Records supplied Start Marker

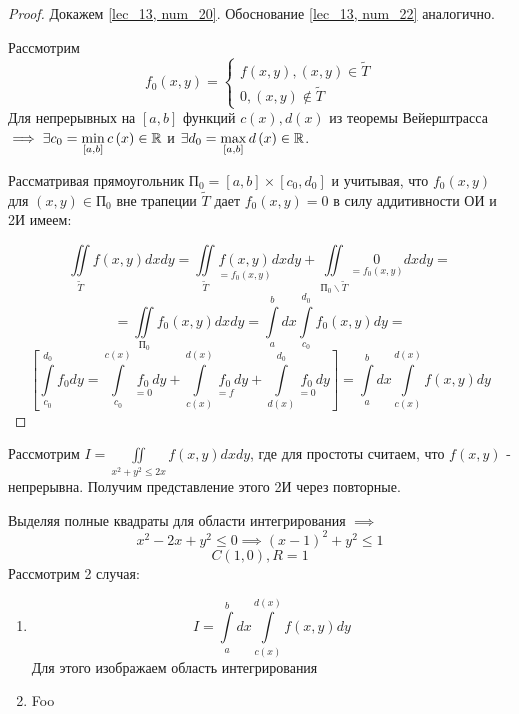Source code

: \documentclass[../../main.tex]{subfiles}
\begin{document}
\begin{proof}
	Докажем \eqref {lec_13, num_20}. Обоснование \eqref {lec_13, num_22}
	аналогично.
	
	Рассмотрим 
	\[ 
	f_0 \left( x, y \right) =  
	\begin{cases}
	f \left( x, y \right),  \left( x, y \right) \in \widetilde{T} \\
	0, \left( x, y \right) \notin \widetilde{T}
	\end{cases}
	\]
	Для непрерывных на $ \left[ a, b \right] $ функций 
	$ c \left( x \right), d \left( x \right) $ из теоремы Вейерштрасса
	$ \implies \exists c_0 = 
	\min\limits_{\left[ a, b \right] } c \left( x \right) \in \mathbb{R} $ и 
	$ \exists d_0 = \max\limits_{\left[a, b \right] } d \left(x\right) \in \mathbb{R} $.
	
	Рассматривая прямоугольник $ \text{П}_0 = \left[ a, b \right] \times 
	\left[ c_0, d_0 \right]  $ и учитывая, что $ f_0 \left( x, y \right) $ для 
	$ \left( x, y \right) \in \text{П}_0 $ вне трапеции $\widetilde{T}$ дает
	$ f_0 \left( x, y \right) = 0 $ в силу аддитивности ОИ и 2И имеем:
	
	\[
	\iint\limits_{ \widetilde{T} } f \left( x, y \right) dx dy = 
	\iint\limits_{ \widetilde{T} } \underset{ = f_0 \left( x, y \right) } 
	{f \left( x, y \right)} dx dy + 
	\iint\limits_{ \text{П}_0 \smallsetminus \widetilde{T} } 
	\underset{ = f_0 \left( x, y \right) }  0 dx dy =
	\]
	\[
	= \iint\limits_{ \text{П}_0} f_0 \left( x, y \right) dx dy = 
	\int\limits_a^b dx
	\int\limits_{c_0}^{d_0} f_0 \left( x, y \right) dy = 
	\]
	\[
	\left[ \int\limits_{c_0}^{d_0} f_0 dy =
	 \int\limits_{c_0} ^ {c \left( x \right) } 
	\underset{ = 0} {f_0} dy + 
	\int\limits_{c \left( x \right) } ^ {d \left( x \right) } 
	\underset{ = f} {f_0} dy +
	 \int\limits_{d \left( x \right) } ^ {d_0} 
	\underset{ = 0} {f_0} dy \right] = 
	\int\limits_a^b dx \int\limits_{c \left( x \right) } ^
	{d \left( x \right) } f \left( x, y \right) dy
	\]
\end{proof}

\begin{exmp}
	Рассмотрим $ I = \iint\limits_{x^2 + y^2 \leq 2x} 
	f \left(x, y \right) dxdy $, 
	где для простоты считаем, что $ f \left( x, y \right) $ - непрерывна. 
	Получим представление этого 2И через повторные.
	
	Выделяя полные квадраты для области интегрирования $ \implies $
	\[
	x^2 -2x + y^2 \leq 0 \implies (x-1)^2 + y^2 \leq 1
	\]
	\[
	C \left( 1, 0 \right), R = 1
	\]
	Рассмотрим 2 случая:
	\begin{enumerate}
		\item   \[ I = \int\limits_a^b dx \int\limits_{c \left( x \right) } ^ 
		 {d \left( x \right) } f \left( x, y \right) dy \]
		 Для этого изображаем область интегрирования
		\item Foo
	\end{enumerate}
\end{exmp}
\end{document}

Records supplied End Marker

How to complete this task – Please, from the material above, copy only the lines from the line with "0, \left( x, y" up to and including the line with "x \right) \in", exactly as written.

Written solution –
	0, \left( x, y \right) \notin \widetilde{T}
	\end{cases}
	\]
	Для непрерывных на $ \left[ a, b \right] $ функций 
	$ c \left( x \right), d \left( x \right) $ из теоремы Вейерштрасса
	$ \implies \exists c_0 = 
	\min\limits_{\left[ a, b \right] } c \left( x \right) \in \mathbb{R} $ и 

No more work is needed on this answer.